[Start of section]

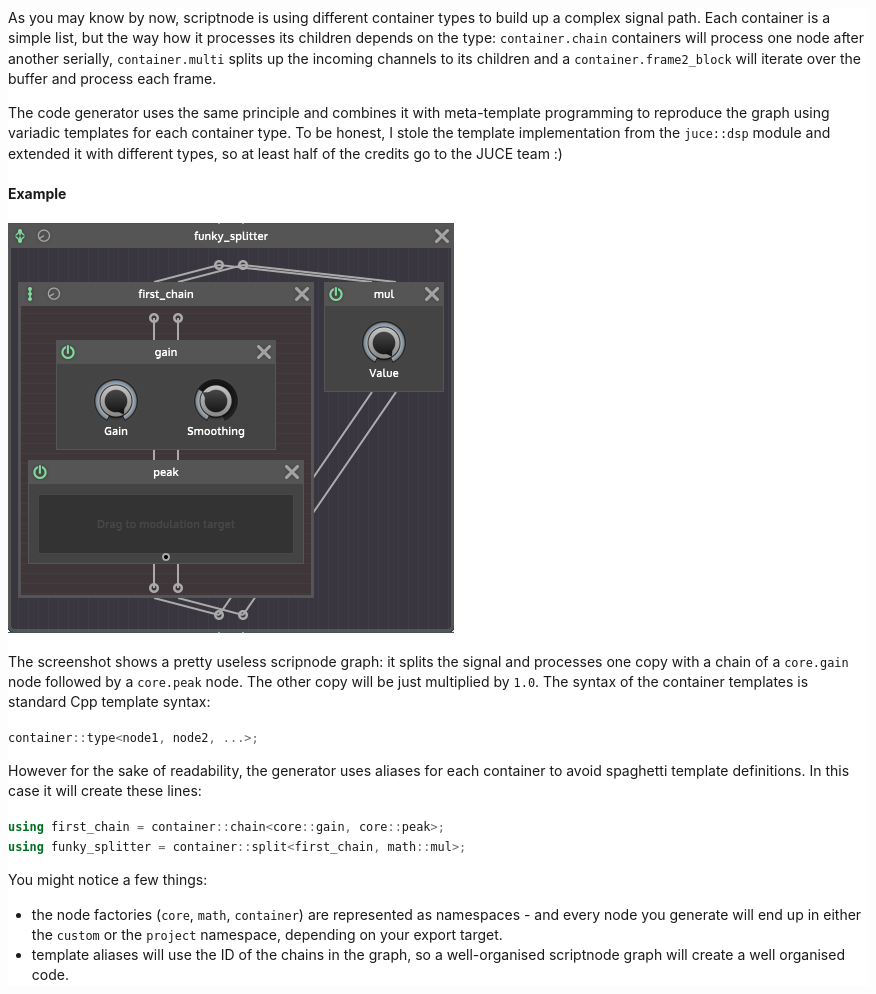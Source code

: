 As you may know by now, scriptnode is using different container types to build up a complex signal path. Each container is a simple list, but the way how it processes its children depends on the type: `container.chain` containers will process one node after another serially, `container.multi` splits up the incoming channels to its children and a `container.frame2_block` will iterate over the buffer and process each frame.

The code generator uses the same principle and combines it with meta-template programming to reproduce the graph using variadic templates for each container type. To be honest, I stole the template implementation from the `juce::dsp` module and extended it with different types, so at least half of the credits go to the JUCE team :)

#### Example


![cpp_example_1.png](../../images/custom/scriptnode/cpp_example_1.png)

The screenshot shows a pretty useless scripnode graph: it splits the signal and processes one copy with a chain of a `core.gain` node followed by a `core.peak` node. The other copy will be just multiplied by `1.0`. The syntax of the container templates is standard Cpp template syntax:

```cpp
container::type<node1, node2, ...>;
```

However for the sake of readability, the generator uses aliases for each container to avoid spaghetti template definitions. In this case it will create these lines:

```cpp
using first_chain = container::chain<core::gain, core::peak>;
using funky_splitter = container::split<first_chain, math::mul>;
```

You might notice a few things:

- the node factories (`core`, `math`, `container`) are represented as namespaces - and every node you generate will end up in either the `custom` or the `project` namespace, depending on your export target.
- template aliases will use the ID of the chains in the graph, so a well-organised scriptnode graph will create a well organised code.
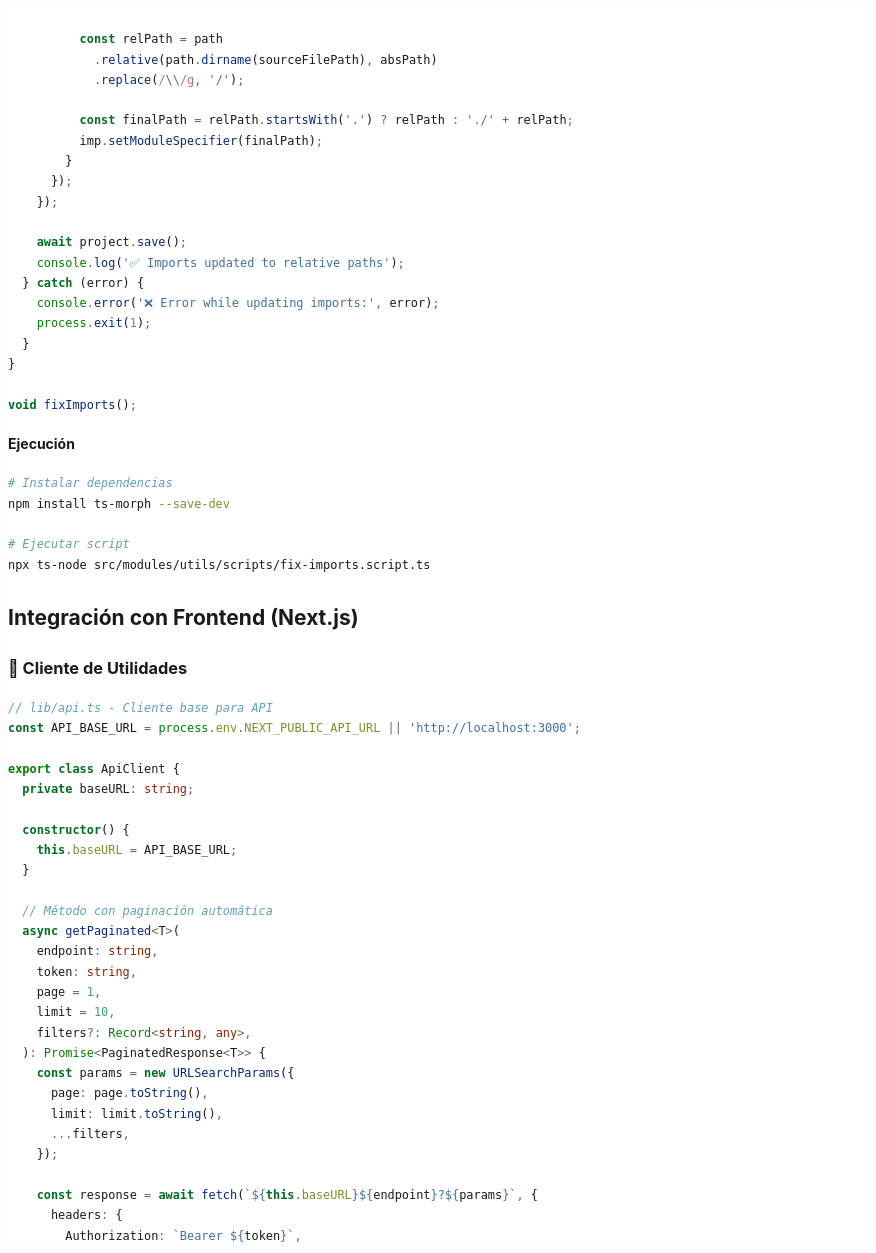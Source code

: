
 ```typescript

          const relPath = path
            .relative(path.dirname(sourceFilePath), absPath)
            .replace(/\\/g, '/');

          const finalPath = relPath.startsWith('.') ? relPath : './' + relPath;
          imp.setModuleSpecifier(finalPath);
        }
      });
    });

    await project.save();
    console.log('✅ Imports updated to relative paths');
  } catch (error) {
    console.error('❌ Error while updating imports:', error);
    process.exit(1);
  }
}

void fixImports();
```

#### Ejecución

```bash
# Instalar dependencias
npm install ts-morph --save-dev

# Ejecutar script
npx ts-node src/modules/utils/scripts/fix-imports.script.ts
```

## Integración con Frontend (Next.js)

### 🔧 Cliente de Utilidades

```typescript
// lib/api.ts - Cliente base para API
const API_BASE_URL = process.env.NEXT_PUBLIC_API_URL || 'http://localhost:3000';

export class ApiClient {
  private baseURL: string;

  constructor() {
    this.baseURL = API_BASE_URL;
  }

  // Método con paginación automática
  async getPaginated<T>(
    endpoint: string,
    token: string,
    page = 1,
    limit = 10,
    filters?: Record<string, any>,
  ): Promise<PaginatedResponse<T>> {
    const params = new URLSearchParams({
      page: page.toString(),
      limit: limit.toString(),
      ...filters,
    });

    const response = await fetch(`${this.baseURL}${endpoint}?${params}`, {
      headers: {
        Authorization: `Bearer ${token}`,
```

[End of section]
[Start of section]

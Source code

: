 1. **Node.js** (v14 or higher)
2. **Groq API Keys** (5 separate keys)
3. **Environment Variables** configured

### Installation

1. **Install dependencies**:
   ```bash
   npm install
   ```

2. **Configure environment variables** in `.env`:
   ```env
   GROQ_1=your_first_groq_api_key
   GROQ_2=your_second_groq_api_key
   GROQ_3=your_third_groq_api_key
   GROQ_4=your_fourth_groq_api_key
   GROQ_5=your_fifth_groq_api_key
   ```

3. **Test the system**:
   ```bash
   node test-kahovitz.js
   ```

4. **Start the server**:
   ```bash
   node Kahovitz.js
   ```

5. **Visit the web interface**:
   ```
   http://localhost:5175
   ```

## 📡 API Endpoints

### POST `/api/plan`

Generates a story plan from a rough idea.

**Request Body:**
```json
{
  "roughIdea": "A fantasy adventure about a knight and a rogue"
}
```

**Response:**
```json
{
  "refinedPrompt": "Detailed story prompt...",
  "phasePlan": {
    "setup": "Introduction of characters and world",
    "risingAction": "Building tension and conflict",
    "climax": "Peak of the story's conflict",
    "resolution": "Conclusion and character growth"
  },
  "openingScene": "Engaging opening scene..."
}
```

[End of section]
[Start of section]

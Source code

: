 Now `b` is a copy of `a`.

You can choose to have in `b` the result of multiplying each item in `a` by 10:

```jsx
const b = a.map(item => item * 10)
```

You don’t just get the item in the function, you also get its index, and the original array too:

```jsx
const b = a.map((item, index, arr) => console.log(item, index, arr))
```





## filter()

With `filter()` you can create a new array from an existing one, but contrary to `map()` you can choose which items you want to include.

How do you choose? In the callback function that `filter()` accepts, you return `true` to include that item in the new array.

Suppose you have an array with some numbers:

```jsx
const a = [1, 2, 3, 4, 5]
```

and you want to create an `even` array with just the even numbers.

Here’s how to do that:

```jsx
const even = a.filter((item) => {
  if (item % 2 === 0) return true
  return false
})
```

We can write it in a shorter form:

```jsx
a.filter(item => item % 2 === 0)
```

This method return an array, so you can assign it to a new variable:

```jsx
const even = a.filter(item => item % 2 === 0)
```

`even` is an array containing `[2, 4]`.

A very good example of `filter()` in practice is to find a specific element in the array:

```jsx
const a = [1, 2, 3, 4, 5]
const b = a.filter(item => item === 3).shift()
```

[End of section]

Your objective: Pick each line holding the word "that" out of the listing.

Your response:
How do you choose? In the callback function that `filter()` accepts, you return `true` to include that item in the new array.
Here’s how to do that:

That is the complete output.